Alternatives to conservatorships
Power of attorney (POA): A durable power of attorney is a legal document that grants someone the authority to make financial and/or healthcare decisions on behalf of another person. It allows individuals to choose someone they trust to act as their agent and make decisions for them when they are unable to do so themselves.
Advance health care directive: Also known as a living will or health care proxy, an advance health care directive allows individuals to specify their healthcare preferences and appoint someone to make medical decisions on their behalf if they become incapacitated or unable to communicate their wishes.
Trusts: A revocable living trust can help provide a structured arrangement for managing assets and ensuring their proper use for the benefit of the individual. Trusts can be designed to provide financial management and protection, while also allowing for flexibility and specific instructions to be followed.

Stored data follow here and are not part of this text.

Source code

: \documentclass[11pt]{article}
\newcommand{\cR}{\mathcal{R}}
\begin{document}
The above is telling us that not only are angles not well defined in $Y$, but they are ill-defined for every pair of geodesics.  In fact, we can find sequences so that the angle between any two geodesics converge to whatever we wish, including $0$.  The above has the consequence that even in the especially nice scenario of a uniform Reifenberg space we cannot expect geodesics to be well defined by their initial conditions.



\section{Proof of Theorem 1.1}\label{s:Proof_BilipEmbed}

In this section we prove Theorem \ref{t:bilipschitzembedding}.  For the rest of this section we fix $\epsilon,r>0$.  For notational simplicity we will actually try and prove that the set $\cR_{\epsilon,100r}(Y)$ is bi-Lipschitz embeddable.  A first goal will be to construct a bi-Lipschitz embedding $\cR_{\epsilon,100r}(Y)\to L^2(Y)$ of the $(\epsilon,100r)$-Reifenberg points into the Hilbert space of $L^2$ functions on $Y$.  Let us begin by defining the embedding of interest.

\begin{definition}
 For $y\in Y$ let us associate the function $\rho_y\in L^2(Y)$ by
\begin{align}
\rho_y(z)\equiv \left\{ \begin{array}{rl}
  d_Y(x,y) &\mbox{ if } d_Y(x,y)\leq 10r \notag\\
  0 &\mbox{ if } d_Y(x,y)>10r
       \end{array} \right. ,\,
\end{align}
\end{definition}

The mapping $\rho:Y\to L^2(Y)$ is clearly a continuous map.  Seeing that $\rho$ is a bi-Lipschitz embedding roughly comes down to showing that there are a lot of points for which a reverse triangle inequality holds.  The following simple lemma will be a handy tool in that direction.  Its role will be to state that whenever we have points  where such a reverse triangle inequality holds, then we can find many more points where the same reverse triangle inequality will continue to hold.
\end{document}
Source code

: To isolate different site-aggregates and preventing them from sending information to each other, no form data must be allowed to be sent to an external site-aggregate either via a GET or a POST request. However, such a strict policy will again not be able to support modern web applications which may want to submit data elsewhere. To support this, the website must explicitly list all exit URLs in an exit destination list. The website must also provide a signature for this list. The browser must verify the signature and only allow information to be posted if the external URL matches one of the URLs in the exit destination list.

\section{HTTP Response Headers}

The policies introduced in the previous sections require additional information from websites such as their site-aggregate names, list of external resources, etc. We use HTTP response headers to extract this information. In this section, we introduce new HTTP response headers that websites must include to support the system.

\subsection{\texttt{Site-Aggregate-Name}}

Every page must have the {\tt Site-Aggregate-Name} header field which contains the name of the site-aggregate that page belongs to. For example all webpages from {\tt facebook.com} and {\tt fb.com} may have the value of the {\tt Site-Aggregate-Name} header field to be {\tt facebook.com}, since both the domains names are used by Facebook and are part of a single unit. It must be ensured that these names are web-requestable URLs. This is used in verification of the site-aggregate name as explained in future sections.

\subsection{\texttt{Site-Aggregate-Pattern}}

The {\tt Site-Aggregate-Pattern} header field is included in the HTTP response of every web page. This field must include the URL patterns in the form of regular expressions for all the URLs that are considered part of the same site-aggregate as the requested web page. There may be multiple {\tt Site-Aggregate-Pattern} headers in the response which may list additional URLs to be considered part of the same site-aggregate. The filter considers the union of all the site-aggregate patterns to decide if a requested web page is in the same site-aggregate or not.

Advantages and disadvantages of a conservatorship
- Provides protection and oversight. When a conservatorship is appropriate, it can positively impact a conservatee’s life by providing a conservator who looks out for their best interests.
- Under legal purview. Conservatorships typically require court monitoring, which may include periodic reporting, plan submission and other document reviews that can help keep the conservator in line.
- Loss of individual rights. The conservatee loses independence and becomes a ward of the conservator. This is a major disadvantage for an individual who may regain the ability to care for themselves.
- Difficult to set up or overturn and potentially costly. The legal legwork involved, plus the time it takes for a hearing, are all factors to consider.
- Private matters can become public. Records of the court proceedings may be accessible to the public, resulting in the disclosure of the conservatee’s assets, among other private and personal information.
Although a conservatorship can provide necessary protection and care for someone unable to manage their own affairs, it significantly impacts the conservatee’s autonomy. Before starting the legal proceedings for a conservatorship, consider all the available options — such as power of attorney or a revocable living trust.